• _Your objective_
An exact copy of the listing is required.

• _Task material_
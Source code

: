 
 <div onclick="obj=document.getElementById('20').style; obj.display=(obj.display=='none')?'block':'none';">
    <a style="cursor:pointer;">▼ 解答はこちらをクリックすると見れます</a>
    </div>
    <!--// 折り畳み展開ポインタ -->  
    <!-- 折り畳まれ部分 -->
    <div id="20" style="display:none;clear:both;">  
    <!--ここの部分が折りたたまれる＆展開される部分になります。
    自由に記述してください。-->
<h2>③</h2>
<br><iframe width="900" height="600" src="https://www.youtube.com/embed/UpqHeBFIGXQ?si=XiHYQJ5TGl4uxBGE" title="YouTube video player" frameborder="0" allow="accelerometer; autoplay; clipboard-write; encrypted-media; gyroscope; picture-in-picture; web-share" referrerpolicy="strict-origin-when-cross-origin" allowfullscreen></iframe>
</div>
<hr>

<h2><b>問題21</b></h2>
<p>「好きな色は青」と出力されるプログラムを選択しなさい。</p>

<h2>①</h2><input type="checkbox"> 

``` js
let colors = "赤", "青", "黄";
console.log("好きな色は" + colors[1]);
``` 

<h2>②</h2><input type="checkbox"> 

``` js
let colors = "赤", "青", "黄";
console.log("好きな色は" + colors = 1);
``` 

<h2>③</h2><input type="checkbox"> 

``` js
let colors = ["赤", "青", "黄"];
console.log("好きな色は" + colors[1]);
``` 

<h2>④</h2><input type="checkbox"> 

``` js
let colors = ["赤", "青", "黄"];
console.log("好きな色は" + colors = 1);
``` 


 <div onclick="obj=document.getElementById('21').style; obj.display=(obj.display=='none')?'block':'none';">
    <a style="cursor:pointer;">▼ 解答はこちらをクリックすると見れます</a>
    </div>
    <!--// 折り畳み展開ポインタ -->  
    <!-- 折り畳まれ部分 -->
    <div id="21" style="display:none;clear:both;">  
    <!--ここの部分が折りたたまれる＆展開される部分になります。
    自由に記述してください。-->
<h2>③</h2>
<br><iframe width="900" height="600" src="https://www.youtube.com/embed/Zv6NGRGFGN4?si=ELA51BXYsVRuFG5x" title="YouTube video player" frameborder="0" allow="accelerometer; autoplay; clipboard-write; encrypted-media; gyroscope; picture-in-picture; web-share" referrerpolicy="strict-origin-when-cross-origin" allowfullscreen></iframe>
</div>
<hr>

• _Problem solution_
Source code

: 
 <div onclick="obj=document.getElementById('20').style; obj.display=(obj.display=='none')?'block':'none';">
    <a style="cursor:pointer;">▼ 解答はこちらをクリックすると見れます</a>
    </div>
    <!--// 折り畳み展開ポインタ -->  
    <!-- 折り畳まれ部分 -->
    <div id="20" style="display:none;clear:both;">  
    <!--ここの部分が折りたたまれる＆展開される部分になります。
    自由に記述してください。-->
<h2>③</h2>
<br><iframe width="900" height="600" src="https://www.youtube.com/embed/UpqHeBFIGXQ?si=XiHYQJ5TGl4uxBGE" title="YouTube video player" frameborder="0" allow="accelerometer; autoplay; clipboard-write; encrypted-media; gyroscope; picture-in-picture; web-share" referrerpolicy="strict-origin-when-cross-origin" allowfullscreen></iframe>
</div>
<hr>

<h2><b>問題21</b></h2>
<p>「好きな色は青」と出力されるプログラムを選択しなさい。</p>

<h2>①</h2><input type="checkbox"> 

``` js
let colors = "赤", "青", "黄";
console.log("好きな色は" + colors[1]);
``` 

<h2>②</h2><input type="checkbox"> 

``` js
let colors = "赤", "青", "黄";
console.log("好きな色は" + colors = 1);
``` 

<h2>③</h2><input type="checkbox"> 

``` js
let colors = ["赤", "青", "黄"];
console.log("好きな色は" + colors[1]);
``` 

<h2>④</h2><input type="checkbox"> 

``` js
let colors = ["赤", "青", "黄"];
console.log("好きな色は" + colors = 1);
``` 


 <div onclick="obj=document.getElementById('21').style; obj.display=(obj.display=='none')?'block':'none';">
    <a style="cursor:pointer;">▼ 解答はこちらをクリックすると見れます</a>
    </div>
    <!--// 折り畳み展開ポインタ -->  
    <!-- 折り畳まれ部分 -->
    <div id="21" style="display:none;clear:both;">  
    <!--ここの部分が折りたたまれる＆展開される部分になります。
    自由に記述してください。-->
<h2>③</h2>
<br><iframe width="900" height="600" src="https://www.youtube.com/embed/Zv6NGRGFGN4?si=ELA51BXYsVRuFG5x" title="YouTube video player" frameborder="0" allow="accelerometer; autoplay; clipboard-write; encrypted-media; gyroscope; picture-in-picture; web-share" referrerpolicy="strict-origin-when-cross-origin" allowfullscreen></iframe>
</div>
<hr>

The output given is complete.